What you will do: Below are several records. Retype exactly those lines running from the one with "- [Azure PowerShell](tutorial-autoscale-powershell.md)" through the one with "- [Azure 템플릿](tutorial-autoscale-template.md)", end lines included, and no others.
[[ Input data, beginning ]]
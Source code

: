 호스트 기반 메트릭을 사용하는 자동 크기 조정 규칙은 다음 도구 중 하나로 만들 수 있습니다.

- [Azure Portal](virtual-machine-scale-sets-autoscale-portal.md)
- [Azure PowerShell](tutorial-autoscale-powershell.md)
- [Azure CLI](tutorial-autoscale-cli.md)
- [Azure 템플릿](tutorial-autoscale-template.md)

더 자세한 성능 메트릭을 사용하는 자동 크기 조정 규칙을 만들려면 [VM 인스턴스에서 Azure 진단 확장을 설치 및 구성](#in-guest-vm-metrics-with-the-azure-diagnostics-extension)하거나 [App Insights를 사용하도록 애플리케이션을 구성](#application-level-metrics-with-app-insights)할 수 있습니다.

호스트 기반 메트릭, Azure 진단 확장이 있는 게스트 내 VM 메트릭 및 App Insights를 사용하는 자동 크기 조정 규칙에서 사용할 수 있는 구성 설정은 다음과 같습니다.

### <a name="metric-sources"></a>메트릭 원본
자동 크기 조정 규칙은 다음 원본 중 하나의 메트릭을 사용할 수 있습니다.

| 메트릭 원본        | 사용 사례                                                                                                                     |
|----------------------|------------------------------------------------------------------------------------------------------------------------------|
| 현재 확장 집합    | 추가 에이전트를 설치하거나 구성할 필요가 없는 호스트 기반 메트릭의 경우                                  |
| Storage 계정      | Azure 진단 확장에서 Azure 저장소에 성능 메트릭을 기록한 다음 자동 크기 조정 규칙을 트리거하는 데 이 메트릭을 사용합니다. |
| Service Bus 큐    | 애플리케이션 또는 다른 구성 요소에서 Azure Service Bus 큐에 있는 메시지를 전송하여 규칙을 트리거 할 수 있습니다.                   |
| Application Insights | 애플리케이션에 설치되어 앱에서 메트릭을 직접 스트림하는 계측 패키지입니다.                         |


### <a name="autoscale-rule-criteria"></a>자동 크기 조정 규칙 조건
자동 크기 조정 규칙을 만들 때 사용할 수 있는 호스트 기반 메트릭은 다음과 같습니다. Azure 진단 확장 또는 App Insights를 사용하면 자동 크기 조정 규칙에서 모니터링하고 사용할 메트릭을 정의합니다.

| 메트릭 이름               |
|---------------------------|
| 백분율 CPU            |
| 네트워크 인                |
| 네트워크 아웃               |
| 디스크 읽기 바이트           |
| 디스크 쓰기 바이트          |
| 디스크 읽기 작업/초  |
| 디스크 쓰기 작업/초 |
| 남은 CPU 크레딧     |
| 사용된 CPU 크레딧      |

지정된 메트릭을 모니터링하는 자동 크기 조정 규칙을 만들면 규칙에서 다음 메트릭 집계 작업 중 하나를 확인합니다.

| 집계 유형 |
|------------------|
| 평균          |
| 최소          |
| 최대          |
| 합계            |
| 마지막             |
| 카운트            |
[[ Input data, end ]]
Answer for this exercise:
- [Azure PowerShell](tutorial-autoscale-powershell.md)
- [Azure CLI](tutorial-autoscale-cli.md)
- [Azure 템플릿](tutorial-autoscale-template.md)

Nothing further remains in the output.